Document images with source code
Content starts
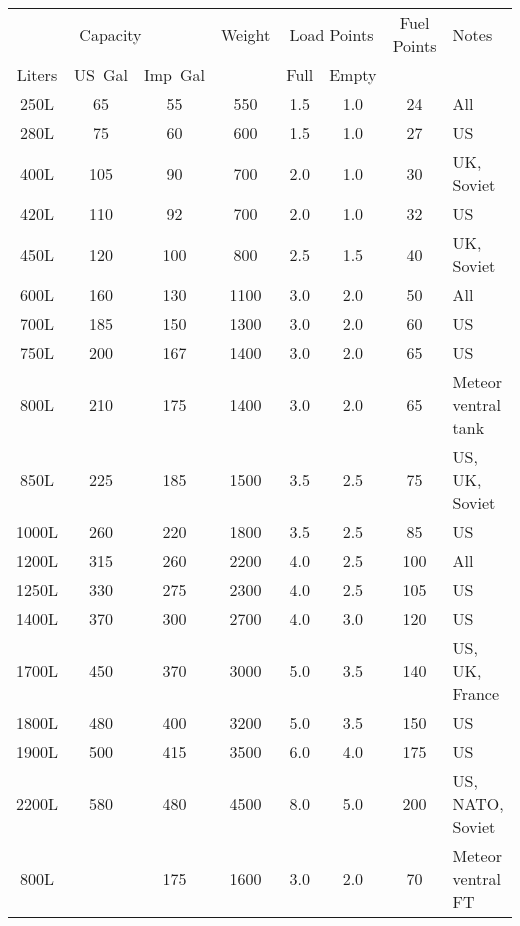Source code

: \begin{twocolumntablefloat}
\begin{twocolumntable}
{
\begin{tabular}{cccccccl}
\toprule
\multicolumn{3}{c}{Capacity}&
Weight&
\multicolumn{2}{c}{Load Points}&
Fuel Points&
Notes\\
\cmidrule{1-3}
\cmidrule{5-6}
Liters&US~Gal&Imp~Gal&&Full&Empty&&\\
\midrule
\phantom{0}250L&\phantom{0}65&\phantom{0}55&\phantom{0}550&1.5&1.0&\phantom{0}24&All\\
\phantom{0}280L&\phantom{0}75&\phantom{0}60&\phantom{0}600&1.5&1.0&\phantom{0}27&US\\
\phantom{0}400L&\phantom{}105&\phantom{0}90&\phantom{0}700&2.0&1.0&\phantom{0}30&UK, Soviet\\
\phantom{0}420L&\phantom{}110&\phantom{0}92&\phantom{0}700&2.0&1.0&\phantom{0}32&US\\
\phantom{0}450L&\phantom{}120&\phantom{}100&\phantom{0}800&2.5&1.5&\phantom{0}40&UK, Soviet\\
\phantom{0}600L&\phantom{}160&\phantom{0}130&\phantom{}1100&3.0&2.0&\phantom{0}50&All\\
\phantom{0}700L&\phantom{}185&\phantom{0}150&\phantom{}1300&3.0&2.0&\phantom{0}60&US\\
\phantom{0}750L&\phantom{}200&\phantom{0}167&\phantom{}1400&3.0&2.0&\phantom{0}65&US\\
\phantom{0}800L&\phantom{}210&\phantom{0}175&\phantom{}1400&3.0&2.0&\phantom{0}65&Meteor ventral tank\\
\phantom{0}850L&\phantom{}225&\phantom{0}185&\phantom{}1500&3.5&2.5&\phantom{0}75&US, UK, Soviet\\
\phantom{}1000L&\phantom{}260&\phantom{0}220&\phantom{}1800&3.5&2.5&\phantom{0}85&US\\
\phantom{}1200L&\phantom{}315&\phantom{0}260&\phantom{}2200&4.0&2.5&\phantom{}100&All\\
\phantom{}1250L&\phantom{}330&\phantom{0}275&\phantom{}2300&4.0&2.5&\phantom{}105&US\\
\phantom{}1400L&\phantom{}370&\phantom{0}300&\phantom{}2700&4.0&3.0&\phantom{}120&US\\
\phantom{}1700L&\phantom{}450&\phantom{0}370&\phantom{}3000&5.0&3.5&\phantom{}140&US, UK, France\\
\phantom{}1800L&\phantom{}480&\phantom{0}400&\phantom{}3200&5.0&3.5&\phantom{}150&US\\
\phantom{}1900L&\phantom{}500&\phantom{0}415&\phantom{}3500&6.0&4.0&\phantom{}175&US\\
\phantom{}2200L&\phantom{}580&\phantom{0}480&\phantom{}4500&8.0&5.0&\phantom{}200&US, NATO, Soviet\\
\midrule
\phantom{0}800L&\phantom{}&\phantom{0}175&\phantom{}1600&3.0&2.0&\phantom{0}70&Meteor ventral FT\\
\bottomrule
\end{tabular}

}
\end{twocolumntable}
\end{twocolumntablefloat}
Content ends
Content starts
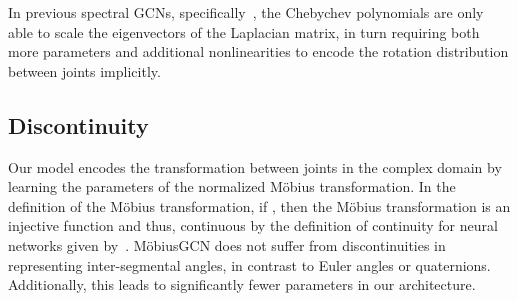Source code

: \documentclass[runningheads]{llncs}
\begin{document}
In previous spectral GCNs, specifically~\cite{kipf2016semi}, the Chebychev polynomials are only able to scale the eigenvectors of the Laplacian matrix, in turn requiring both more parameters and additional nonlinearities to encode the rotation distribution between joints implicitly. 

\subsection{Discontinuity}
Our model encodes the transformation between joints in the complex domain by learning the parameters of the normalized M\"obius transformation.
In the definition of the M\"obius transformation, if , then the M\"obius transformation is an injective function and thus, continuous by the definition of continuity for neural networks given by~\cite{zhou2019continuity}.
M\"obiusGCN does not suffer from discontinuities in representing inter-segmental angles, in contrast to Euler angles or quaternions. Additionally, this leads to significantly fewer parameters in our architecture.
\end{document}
Content ends
● Exercise goal
For the records above, count the lines that contain the word "tabular" and give only that number.

● Solution to this exercise
2